WHAT THE TASK ASKS: Could you print every line from the first one of the records below through the line containing "- Link: [《Imbalance", with both included and nothing else?

Dataset entries:
--------------------
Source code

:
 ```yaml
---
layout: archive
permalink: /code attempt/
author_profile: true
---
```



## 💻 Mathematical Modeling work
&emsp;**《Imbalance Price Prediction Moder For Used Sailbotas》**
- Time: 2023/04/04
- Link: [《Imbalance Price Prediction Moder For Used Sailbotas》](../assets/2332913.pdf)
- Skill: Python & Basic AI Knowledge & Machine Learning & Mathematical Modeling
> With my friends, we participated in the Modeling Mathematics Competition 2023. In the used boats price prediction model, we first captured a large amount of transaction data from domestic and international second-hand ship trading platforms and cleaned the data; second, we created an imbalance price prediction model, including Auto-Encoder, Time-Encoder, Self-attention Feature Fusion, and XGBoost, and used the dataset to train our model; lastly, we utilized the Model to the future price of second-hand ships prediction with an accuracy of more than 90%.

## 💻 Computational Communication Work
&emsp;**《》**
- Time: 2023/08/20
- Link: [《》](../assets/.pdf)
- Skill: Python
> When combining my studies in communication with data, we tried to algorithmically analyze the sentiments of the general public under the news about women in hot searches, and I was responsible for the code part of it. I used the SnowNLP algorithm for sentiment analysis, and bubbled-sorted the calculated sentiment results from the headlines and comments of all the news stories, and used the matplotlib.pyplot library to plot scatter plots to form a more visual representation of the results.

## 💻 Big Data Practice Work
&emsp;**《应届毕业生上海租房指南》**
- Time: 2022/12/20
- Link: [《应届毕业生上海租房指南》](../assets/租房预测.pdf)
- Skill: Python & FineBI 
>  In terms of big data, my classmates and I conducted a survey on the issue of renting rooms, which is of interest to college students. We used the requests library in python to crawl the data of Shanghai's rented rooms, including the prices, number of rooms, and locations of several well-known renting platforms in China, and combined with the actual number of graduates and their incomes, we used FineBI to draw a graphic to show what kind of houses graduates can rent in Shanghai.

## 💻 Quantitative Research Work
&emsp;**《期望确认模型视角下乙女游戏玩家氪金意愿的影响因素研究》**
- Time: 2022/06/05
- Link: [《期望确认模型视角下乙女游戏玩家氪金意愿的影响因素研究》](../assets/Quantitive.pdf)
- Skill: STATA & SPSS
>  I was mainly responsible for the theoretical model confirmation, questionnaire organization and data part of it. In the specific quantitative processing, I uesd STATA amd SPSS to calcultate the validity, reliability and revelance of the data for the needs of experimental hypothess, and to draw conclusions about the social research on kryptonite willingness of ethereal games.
--------------------
COMPLETED TASK:
Source code

:
 ```yaml
---
layout: archive
permalink: /code attempt/
author_profile: true
---
```



## 💻 Mathematical Modeling work
&emsp;**《Imbalance Price Prediction Moder For Used Sailbotas》**
- Time: 2023/04/04
- Link: [《Imbalance Price Prediction Moder For Used Sailbotas》](../assets/2332913.pdf)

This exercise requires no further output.